InterSystems recommends upgrading systems to a product version that includes the corrections listed below.
The corrections for these defects are HYY1881, HYY1902, and HYY1904. They are included in Caché, Ensemble, and HealthShare as of 2013.1.5 and 2014.1.0, and are also available via Ad Hoc distribution from InterSystems Worldwide Response Center (WRC). If you have any questions regarding this advisory, please contact the Worldwide Response Center.


May 20, 2014 – Alert: Locking and Shared Memory Corruption

InterSystems has corrected two defects with locking that, in rare circumstances, can cause shared memory corruption of lock structures. This condition can potentially lead to process failures and hung environments. These defects exist for Caché, Ensemble, and HealthShare.

All platforms and operating systems are at risk. These defects have existed in releases of Caché beginning with version 5.0.

The corrections, identified as SML1819 and SML1847, are both included in Caché, Ensemble and HealthShare as of 2013.1.6 and 2014.1.1 (to be released shortly). To address the risk of these defects, InterSystems recommends upgrading to these versions.

The corrections are also available via Ad Hoc distribution from InterSystems Worldwide Response Center (WRC). If you have any questions regarding this alert, please contact the Worldwide Response Center.


April 9, 2014 – InterSystems Security Notification: Heartbleed Bug

A security vulnerability in OpenSSL identified as CVE-2014-0160 and popularly known as “The HeartBleed Bug”, was made public on April 8, 2014 and has since been widely publicized.

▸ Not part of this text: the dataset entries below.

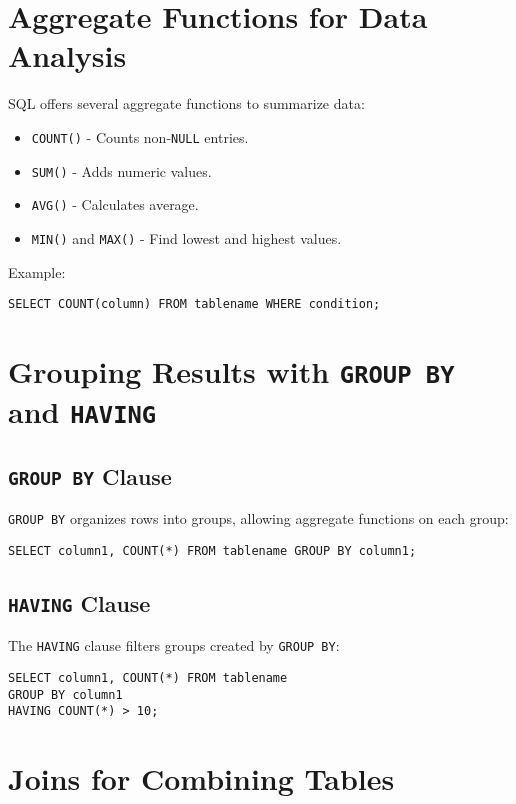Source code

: \documentclass{article}
\begin{document}
\section{Aggregate Functions for Data Analysis}
SQL offers several aggregate functions to summarize data:
\begin{itemize}
    \item \texttt{COUNT()} - Counts non-\texttt{NULL} entries.
    \item \texttt{SUM()} - Adds numeric values.
    \item \texttt{AVG()} - Calculates average.
    \item \texttt{MIN()} and \texttt{MAX()} - Find lowest and highest values.
\end{itemize}
Example:
\begin{verbatim}
SELECT COUNT(column) FROM tablename WHERE condition;
\end{verbatim}

\section{Grouping Results with \texttt{GROUP BY} and \texttt{HAVING}}
\subsection{\texttt{GROUP BY} Clause}
\texttt{GROUP BY} organizes rows into groups, allowing aggregate functions on each group:
\begin{verbatim}
SELECT column1, COUNT(*) FROM tablename GROUP BY column1;
\end{verbatim}

\subsection{\texttt{HAVING} Clause}
The \texttt{HAVING} clause filters groups created by \texttt{GROUP BY}:
\begin{verbatim}
SELECT column1, COUNT(*) FROM tablename
GROUP BY column1
HAVING COUNT(*) > 10;
\end{verbatim}

\section{Joins for Combining Tables}
\end{document}
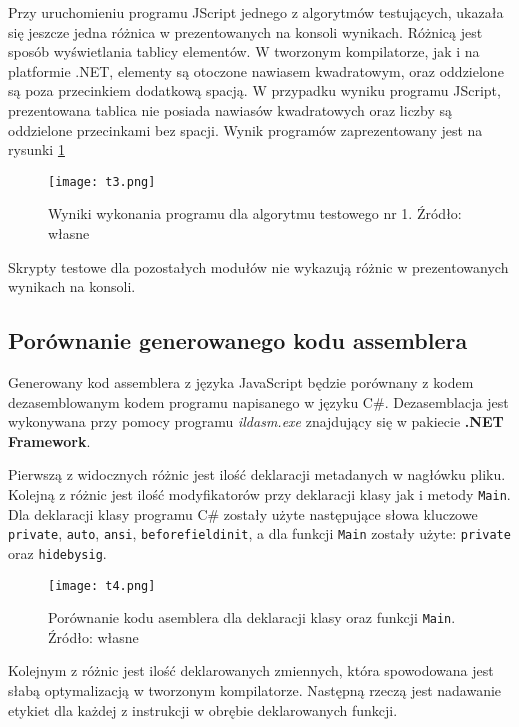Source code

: \par Przy uruchomieniu programu JScript jednego z algorytmów testujących, ukazała się jeszcze jedna różnica w prezentowanych na konsoli wynikach. Różnicą jest sposób wyświetlania tablicy elementów. W tworzonym kompilatorze, jak i na platformie .NET, elementy są otoczone nawiasem kwadratowym, oraz oddzielone są poza przecinkiem dodatkową spacją. W przypadku wyniku programu JScript, prezentowana tablica nie posiada nawiasów kwadratowych oraz liczby są oddzielone przecinkami bez spacji. Wynik programów zaprezentowany jest na rysunki \ref{fig:result3}

\begin{figure}[!h]
	\centering
  \texttt{[image: t3.png]}
	\caption{Wyniki wykonania programu dla algorytmu testowego nr 1. Źródło: własne}
	\label{fig:result3}
\end{figure}

\par Skrypty testowe dla pozostałych modułów nie wykazują różnic w prezentowanych wynikach na konsoli.

\subsection{Porównanie generowanego kodu assemblera}

\par Generowany kod assemblera z języka JavaScript będzie porównany z kodem dezasemblowanym kodem programu napisanego w języku C\#. Dezasemblacja jest wykonywana przy pomocy programu \textit{ildasm.exe} znajdujący się w pakiecie \textbf{.NET Framework}.
\par Pierwszą z widocznych różnic jest ilość deklaracji metadanych w nagłówku pliku. Kolejną z różnic jest ilość modyfikatorów przy deklaracji klasy jak i metody \texttt{Main}. Dla deklaracji klasy programu C\# zostały użyte następujące słowa kluczowe \texttt{private}, \texttt{auto}, \texttt{ansi}, \texttt{beforefieldinit}, a dla funkcji \texttt{Main} zostały użyte: \texttt{private} oraz \texttt{hidebysig}. 

\begin{figure}[!h]
	\centering
  \texttt{[image: t4.png]}
	\caption{Porównanie kodu asemblera dla deklaracji klasy oraz funkcji \texttt{Main}. Źródło: własne}
	\label{fig:result4}
\end{figure}

\par Kolejnym z różnic jest ilość deklarowanych zmiennych, która spowodowana jest słabą optymalizacją w tworzonym kompilatorze. Następną rzeczą jest nadawanie etykiet dla każdej z instrukcji w obrębie deklarowanych funkcji. 

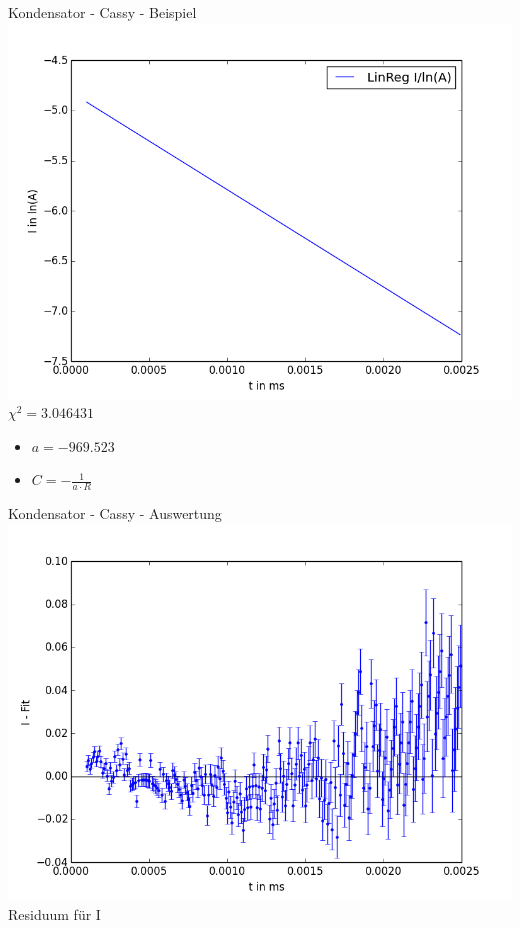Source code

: \documentclass[11pt]{beamer}
\begin{document}
\begin{frame}{Kondensator - Cassy - Beispiel}
\includegraphics[scale=0.2]{lin_reg_I}\\
$\chi^2 = 3.046431$
\begin{itemize}
\item $a = -969.523$
\item $C = -\frac{1}{a\cdot R}$
\end{itemize}
\end{frame}

\begin{frame}{Kondensator - Cassy - Auswertung}
\includegraphics[scale=0.2]{residuum_I}\\
Residuum für I 
\end{frame}
\end{document}
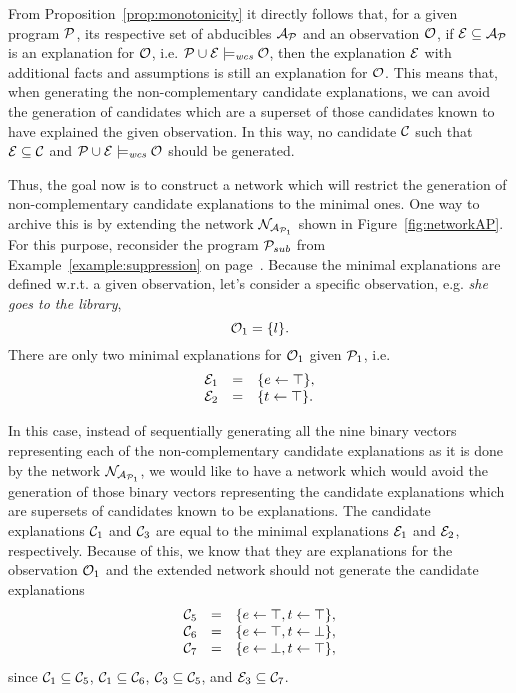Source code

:From Proposition~\ref{prop:monotonicity} it directly follows that, for a given program $\mathcal{P}$, its respective set of abducibles $\mathcal{A}_{\mathcal{P}}$ and an observation $\mathcal{O}$, if $\mathcal{E} \subseteq \mathcal{A}_{\mathcal{P}}$ is an explanation for $\mathcal{O}$, i.e. $\mathcal{P} \cup \mathcal{E} \models_{\normalfont\textit{wcs}} \mathcal{O}$, then the explanation $\mathcal{E}$ with additional facts and assumptions is still an explanation for $\mathcal{O}$. This means that, when generating the non-complementary candidate explanations, we can avoid the generation of candidates which are a superset of those candidates known to have explained the given observation. In this way, no candidate $\mathcal{C}$ such that $\mathcal{E} \subseteq \mathcal{C}$ and $\mathcal{P} \cup \mathcal{E} \models_{\normalfont\textit{wcs}} \mathcal{O}$ should be generated.

Thus, the goal now is to construct a network which will restrict the generation of non-complementary candidate explanations to the minimal ones. One way to archive this is by extending the network $\mathcal{N}_{\mathcal{A}_{\mathcal{P}_1}}$ shown in Figure~\ref{fig:networkAP}. For this purpose, reconsider the program $\mathcal{P}_{sub}$ from Example~\ref{example:suppression} on page~\pageref{example:suppression}. Because the minimal explanations are defined w.r.t. a given observation, let's consider a specific observation, e.g. \textit{she goes to the library},
\[
\mathcal{O}_1 = \{l\}.
\]
There are only two minimal explanations for $\mathcal{O}_1$ given $\mathcal{P}_1$, i.e. 
\[
\begin{array}{lcl}
\mathcal{E}_1 & = & \{e \leftarrow \top\}, \\
\mathcal{E}_2 & = & \{t \leftarrow \top\}. 
\end{array}
\]

In this case, instead of sequentially generating all the nine binary vectors representing each of the non-complementary candidate explanations as it is done by the network $\mathcal{N}_{\mathcal{A}_{\mathcal{P}_1}}$, we would like to have a network which would avoid the generation of those binary vectors representing the candidate explanations which are supersets of candidates known to be explanations. The candidate explanations $\mathcal{C}_1$ and $\mathcal{C}_3$ are equal to the minimal explanations $\mathcal{E}_1$ and $\mathcal{E}_2$, respectively. Because of this, we know that they are explanations for the observation $\mathcal{O}_1$ and the extended network should not generate the candidate explanations
\[
\begin{array}{lclclcl}
\mathcal{C}_5 &=& \{e \leftarrow \top, t \leftarrow \top\},\\
\mathcal{C}_6 &=& \{e \leftarrow \top, t \leftarrow \bot\},\\
\mathcal{C}_7 &=& \{e \leftarrow \bot, t \leftarrow \top\}, 
\end{array}
\]
since $\mathcal{C}_1 \subseteq \mathcal{C}_5$, $\mathcal{C}_1 \subseteq \mathcal{C}_6$, $\mathcal{C}_3 \subseteq \mathcal{C}_5$, and $\mathcal{E}_3 \subseteq \mathcal{C}_7$. 


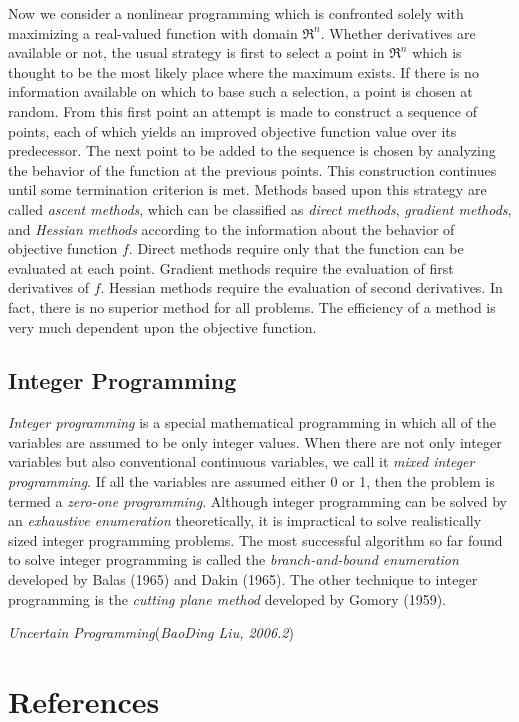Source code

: Now we consider a nonlinear programming which is confronted solely with maximizing a real-valued function with domain $\Re^n$.
Whether derivatives are available or not,
the usual strategy is first to select a point in $\Re^n$ which is thought to be the most likely place where the maximum exists.
If there is no information available on which to base such a selection, a point is chosen at random.
From this first point an attempt is made to construct a sequence of points,
each of which yields an improved objective function value over its predecessor.
The next point to be added to the sequence is chosen by analyzing the behavior of the function at the previous points.
This construction continues until some termination criterion is met.
Methods based upon this strategy are called {\em ascent methods},
which can be classified as {\em direct methods},
{\em gradient methods},
and {\em Hessian methods} according to the information about the behavior of objective function $f$.
Direct methods require only that the function can be evaluated at each point.
Gradient methods require the evaluation of first derivatives of $f$.
Hessian methods require the evaluation of second derivatives.
In fact, there is no superior method for all problems.
The efficiency of a method is very much dependent upon the objective function.

\subsection{Integer Programming}

{\em Integer programming} is a special mathematical programming in which all of the variables are assumed to be only integer values.
When there are not only integer variables but also conventional continuous variables,
we call it {\em mixed integer programming}.
If all the variables are assumed either 0 or 1,
then the problem is termed a {\em zero-one programming}.
Although integer programming can be solved by an {\em exhaustive enumeration} theoretically,
it is impractical to solve realistically sized integer programming problems.
The most successful algorithm so far found to solve integer programming is called the {\em branch-and-bound enumeration} developed by Balas (1965) and Dakin (1965).
The other technique to integer programming is the {\em cutting plane method} developed by Gomory (1959).

\hfill\textit{Uncertain Programming\/}\quad(\textsl{BaoDing Liu, 2006.2})

\section*{References}

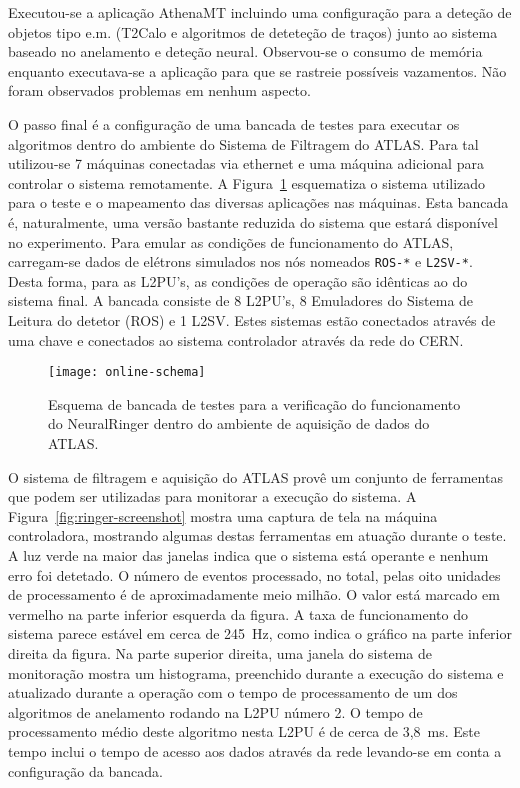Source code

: Executou-se a aplicação AthenaMT incluindo uma configuração para a deteção de
objetos tipo e.m. (T2Calo e algoritmos de deteteção de traços) junto ao
sistema baseado no anelamento e deteção neural. Observou-se o consumo de
memória enquanto executava-se a aplicação para que se rastreie possíveis
vazamentos. Não foram observados problemas em nenhum aspecto.

O passo final é a configuração de uma bancada de testes para executar os
algoritmos dentro do ambiente do Sistema de Filtragem do ATLAS. Para tal
utilizou-se 7 máquinas conectadas via  ethernet e uma máquina
adicional para controlar o sistema remotamente.  A
Figura~\ref{fig:online-schema} esquematiza o sistema utilizado para o teste e
o mapeamento das diversas aplicações nas máquinas. Esta bancada é,
naturalmente, uma versão bastante reduzida do sistema que estará disponível no
experimento. Para emular as condições de funcionamento do ATLAS, carregam-se
dados de elétrons simulados nos nós nomeados \texttt{ROS-*} e
\texttt{L2SV-*}. Desta forma, para as L2PU's, as condições de operação são
idênticas ao do sistema final. A bancada consiste de 8 L2PU's, 8 Emuladores do
Sistema de Leitura do detetor (ROS) e 1 L2SV. Estes sistemas estão conectados
através de uma chave  e conectados ao sistema
controlador através da rede do CERN.

\begin{figure}
\begin{center}
\texttt{[image: online-schema]}
\end{center}
\caption{Esquema de bancada de testes para a verificação do funcionamento do
NeuralRinger dentro do ambiente de aquisição de dados do ATLAS.}
\label{fig:online-schema}
\end{figure}

O sistema de filtragem e aquisição do ATLAS provê um conjunto de ferramentas
que podem ser utilizadas para monitorar a execução do sistema. A
Figura~\ref{fig:ringer-screenshot} mostra uma captura de tela na máquina
controladora, mostrando algumas destas ferramentas em atuação durante o
teste. A luz verde na maior das janelas indica que o sistema está operante e
nenhum erro foi detetado. O número de eventos processado, no total, pelas oito
unidades de processamento é de aproximadamente meio milhão. O valor está
marcado em vermelho na parte inferior esquerda da figura. A taxa de
funcionamento do sistema parece estável em cerca de 245~Hz, como indica o
gráfico na parte inferior direita da figura. Na parte superior direita, uma
janela do sistema de monitoração  mostra um histograma, preenchido
durante a execução do sistema e atualizado durante a operação com o tempo de
processamento de um dos algoritmos de anelamento rodando na L2PU número 2. O
tempo de processamento médio deste algoritmo nesta L2PU é de cerca de
3,8~ms. Este tempo inclui o tempo de acesso aos dados através da rede
 levando-se em conta a configuração da bancada.

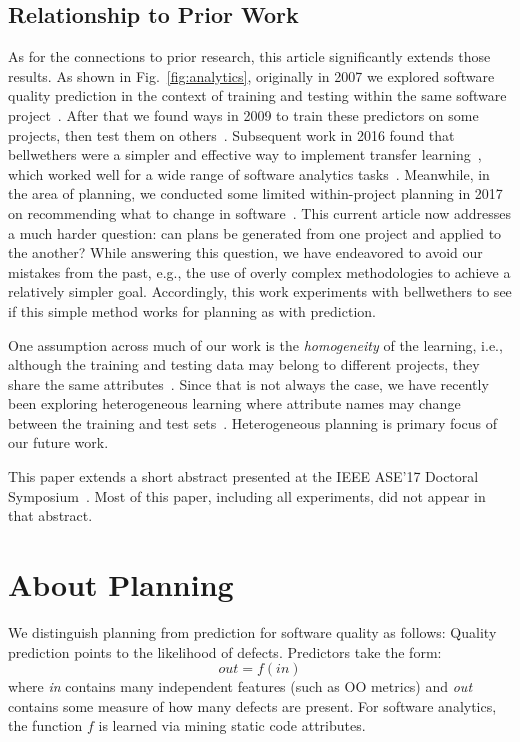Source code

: \documentclass[smallextended]{svjour3}       %
\newcommand{\fig}[1]{Fig.~\ref{fig:#1}}
\begin{document}
 



\subsection{Relationship to Prior Work}
\label{sect:our_prior}
As for the connections to prior research, this article significantly extends those results.
As shown in \fig{analytics}, originally in 2007 we explored software quality prediction in the context of training and testing within the same software project~\cite{menzies07}. After that we found ways in 2009 to train these predictors on some projects, then test them on others~\cite{turhan09}. Subsequent work in 2016 found that bellwethers were a simpler and effective way to implement transfer learning~\cite{krishna16}, which worked well for a wide range of software analytics tasks~\cite{krishna17b}. Meanwhile, in the area of planning, we conducted some limited within-project planning in 2017 on recommending what to change in software~\cite{krishna17a}. This current article now addresses a much harder question: can plans be generated from one project and applied to the another? While answering this question, we have endeavored to avoid our mistakes from the past, e.g., the use of overly complex methodologies to achieve a relatively simpler goal. Accordingly, this work experiments with bellwethers to see if this simple method works for planning as with prediction. 

One assumption across much of our work is the \textit{homogeneity} of the learning, i.e., although the training and testing data may belong to different projects, they share the same attributes~\cite{krishna16, krishna17a, krishna17b, menzies07, turhan09}. Since that is not always the case, we have recently been exploring heterogeneous learning where attribute names may change between the training and test sets~\cite{fu18}. Heterogeneous planning is primary focus of our future work.

This paper extends a short  abstract presented at the IEEE ASE'17 Doctoral Symposium~\cite{krishna2017b}. Most of this paper, including all experiments, did not appear in that abstract.



\section{About Planning}
\label{sect:motivate}

We distinguish planning from prediction for software quality as follows: 
Quality prediction points to the likelihood of defects. Predictors take the form:
\begin{equation*}
  out = f(in)  
\end{equation*}
where {\em in} contains many independent features (such as OO metrics) and {\em out} contains some measure of
how many defects are present. For software analytics, the function $f$ is learned via mining static code attributes.
\end{document}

More information is available at http://heartbleed.com.

InterSystems products do ship with and use OpenSSL*, but no InterSystems product or version of Caché, Ensemble, or HealthShare include any of the vulnerable versions of OpenSSL*.
NO corrective steps are needed to protect InterSystems products against this vulnerability.

If you have any questions regarding this, please contact InterSystems WRC by phone (+1 617-621-0700), e-mail
(Support@InterSystems.com), or web (WRC.InterSystems.com)

*OpenSSL versions 1.0.1 through 1.0.1f are vulnerable to this attack. The latest version of OpenSSL InterSystems distributes is 1.0.0e, which is not vulnerable to this attack.